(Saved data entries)
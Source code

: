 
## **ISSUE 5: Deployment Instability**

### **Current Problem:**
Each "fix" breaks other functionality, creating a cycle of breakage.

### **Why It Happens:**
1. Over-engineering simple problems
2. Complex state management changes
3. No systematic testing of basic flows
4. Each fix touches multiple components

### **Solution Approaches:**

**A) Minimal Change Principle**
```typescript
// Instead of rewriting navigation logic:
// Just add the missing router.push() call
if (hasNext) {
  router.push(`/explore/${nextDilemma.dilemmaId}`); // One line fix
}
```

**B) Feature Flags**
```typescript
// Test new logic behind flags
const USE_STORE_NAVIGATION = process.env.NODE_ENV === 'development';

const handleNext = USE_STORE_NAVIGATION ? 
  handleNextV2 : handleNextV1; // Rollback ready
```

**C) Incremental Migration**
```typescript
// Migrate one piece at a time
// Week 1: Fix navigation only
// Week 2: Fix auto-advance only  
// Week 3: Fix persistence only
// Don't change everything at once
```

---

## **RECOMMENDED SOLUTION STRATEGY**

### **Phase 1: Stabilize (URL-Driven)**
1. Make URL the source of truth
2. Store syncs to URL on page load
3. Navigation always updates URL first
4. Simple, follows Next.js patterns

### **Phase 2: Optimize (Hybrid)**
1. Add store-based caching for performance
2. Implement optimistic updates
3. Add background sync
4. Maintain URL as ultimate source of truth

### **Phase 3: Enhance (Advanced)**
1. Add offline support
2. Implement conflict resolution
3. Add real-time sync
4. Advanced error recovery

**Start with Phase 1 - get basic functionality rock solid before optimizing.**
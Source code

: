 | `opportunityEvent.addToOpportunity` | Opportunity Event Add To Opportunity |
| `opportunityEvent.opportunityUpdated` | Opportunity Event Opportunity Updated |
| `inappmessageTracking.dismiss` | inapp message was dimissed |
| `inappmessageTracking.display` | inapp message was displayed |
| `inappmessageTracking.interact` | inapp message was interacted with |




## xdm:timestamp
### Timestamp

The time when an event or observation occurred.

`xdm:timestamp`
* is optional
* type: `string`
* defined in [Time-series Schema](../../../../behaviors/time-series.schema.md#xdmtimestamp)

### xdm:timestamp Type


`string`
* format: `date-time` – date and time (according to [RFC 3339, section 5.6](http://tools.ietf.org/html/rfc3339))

* _EXERCISE DESCRIPTION_
Check each line of the data above, and please copy the ones in which the string "only" occurs.

* _RESULT FOR THIS TASK_
// Week 1: Fix navigation only
// Week 2: Fix auto-advance only  
// Week 3: Fix persistence only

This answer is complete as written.